Work instructions
Write every line of the material out exactly as shown.

Data to process
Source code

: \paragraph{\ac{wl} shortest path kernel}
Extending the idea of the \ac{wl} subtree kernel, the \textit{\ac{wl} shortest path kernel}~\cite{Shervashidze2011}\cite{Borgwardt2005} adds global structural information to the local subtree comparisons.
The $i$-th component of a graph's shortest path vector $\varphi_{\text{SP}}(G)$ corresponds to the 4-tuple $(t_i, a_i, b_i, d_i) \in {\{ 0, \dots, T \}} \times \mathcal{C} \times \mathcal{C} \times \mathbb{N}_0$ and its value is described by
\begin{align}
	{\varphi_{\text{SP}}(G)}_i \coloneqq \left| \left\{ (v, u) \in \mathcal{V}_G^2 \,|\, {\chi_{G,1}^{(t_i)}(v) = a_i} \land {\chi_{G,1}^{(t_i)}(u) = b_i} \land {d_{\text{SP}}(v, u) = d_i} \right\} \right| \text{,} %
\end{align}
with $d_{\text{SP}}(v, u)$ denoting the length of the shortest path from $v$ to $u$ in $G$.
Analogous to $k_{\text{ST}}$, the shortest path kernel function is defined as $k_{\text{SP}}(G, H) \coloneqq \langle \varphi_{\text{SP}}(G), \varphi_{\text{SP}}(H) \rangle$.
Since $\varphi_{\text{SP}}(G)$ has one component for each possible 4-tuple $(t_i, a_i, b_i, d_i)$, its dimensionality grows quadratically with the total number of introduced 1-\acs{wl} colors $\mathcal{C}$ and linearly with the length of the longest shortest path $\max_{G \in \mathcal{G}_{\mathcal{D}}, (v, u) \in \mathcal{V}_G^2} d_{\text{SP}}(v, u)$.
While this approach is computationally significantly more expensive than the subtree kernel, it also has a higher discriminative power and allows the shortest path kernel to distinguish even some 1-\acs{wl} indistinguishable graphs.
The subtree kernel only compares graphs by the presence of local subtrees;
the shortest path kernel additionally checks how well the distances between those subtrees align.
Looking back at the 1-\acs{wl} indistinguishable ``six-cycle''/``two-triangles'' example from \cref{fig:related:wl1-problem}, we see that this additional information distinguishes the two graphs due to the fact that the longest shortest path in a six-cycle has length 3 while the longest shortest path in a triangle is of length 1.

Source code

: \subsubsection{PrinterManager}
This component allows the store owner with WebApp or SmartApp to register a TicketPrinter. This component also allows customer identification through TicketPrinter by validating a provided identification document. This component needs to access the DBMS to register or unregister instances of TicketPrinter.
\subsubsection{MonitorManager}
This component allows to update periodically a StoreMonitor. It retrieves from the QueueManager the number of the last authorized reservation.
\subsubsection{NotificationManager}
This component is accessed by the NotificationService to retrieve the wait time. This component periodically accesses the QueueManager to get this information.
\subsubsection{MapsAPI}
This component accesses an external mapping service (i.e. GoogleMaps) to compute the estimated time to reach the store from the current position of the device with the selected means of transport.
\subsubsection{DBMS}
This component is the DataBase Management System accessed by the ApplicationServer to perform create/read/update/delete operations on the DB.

Reply
Source code

: \paragraph{\ac{wl} shortest path kernel}
Extending the idea of the \ac{wl} subtree kernel, the \textit{\ac{wl} shortest path kernel}~\cite{Shervashidze2011}\cite{Borgwardt2005} adds global structural information to the local subtree comparisons.
The $i$-th component of a graph's shortest path vector $\varphi_{\text{SP}}(G)$ corresponds to the 4-tuple $(t_i, a_i, b_i, d_i) \in {\{ 0, \dots, T \}} \times \mathcal{C} \times \mathcal{C} \times \mathbb{N}_0$ and its value is described by
\begin{align}
	{\varphi_{\text{SP}}(G)}_i \coloneqq \left| \left\{ (v, u) \in \mathcal{V}_G^2 \,|\, {\chi_{G,1}^{(t_i)}(v) = a_i} \land {\chi_{G,1}^{(t_i)}(u) = b_i} \land {d_{\text{SP}}(v, u) = d_i} \right\} \right| \text{,} %
\end{align}
with $d_{\text{SP}}(v, u)$ denoting the length of the shortest path from $v$ to $u$ in $G$.
Analogous to $k_{\text{ST}}$, the shortest path kernel function is defined as $k_{\text{SP}}(G, H) \coloneqq \langle \varphi_{\text{SP}}(G), \varphi_{\text{SP}}(H) \rangle$.
Since $\varphi_{\text{SP}}(G)$ has one component for each possible 4-tuple $(t_i, a_i, b_i, d_i)$, its dimensionality grows quadratically with the total number of introduced 1-\acs{wl} colors $\mathcal{C}$ and linearly with the length of the longest shortest path $\max_{G \in \mathcal{G}_{\mathcal{D}}, (v, u) \in \mathcal{V}_G^2} d_{\text{SP}}(v, u)$.
While this approach is computationally significantly more expensive than the subtree kernel, it also has a higher discriminative power and allows the shortest path kernel to distinguish even some 1-\acs{wl} indistinguishable graphs.
The subtree kernel only compares graphs by the presence of local subtrees;
the shortest path kernel additionally checks how well the distances between those subtrees align.
Looking back at the 1-\acs{wl} indistinguishable ``six-cycle''/``two-triangles'' example from \cref{fig:related:wl1-problem}, we see that this additional information distinguishes the two graphs due to the fact that the longest shortest path in a six-cycle has length 3 while the longest shortest path in a triangle is of length 1.

Source code

: \subsubsection{PrinterManager}
This component allows the store owner with WebApp or SmartApp to register a TicketPrinter. This component also allows customer identification through TicketPrinter by validating a provided identification document. This component needs to access the DBMS to register or unregister instances of TicketPrinter.
\subsubsection{MonitorManager}
This component allows to update periodically a StoreMonitor. It retrieves from the QueueManager the number of the last authorized reservation.
\subsubsection{NotificationManager}
This component is accessed by the NotificationService to retrieve the wait time. This component periodically accesses the QueueManager to get this information.
\subsubsection{MapsAPI}
This component accesses an external mapping service (i.e. GoogleMaps) to compute the estimated time to reach the store from the current position of the device with the selected means of transport.
\subsubsection{DBMS}
This component is the DataBase Management System accessed by the ApplicationServer to perform create/read/update/delete operations on the DB.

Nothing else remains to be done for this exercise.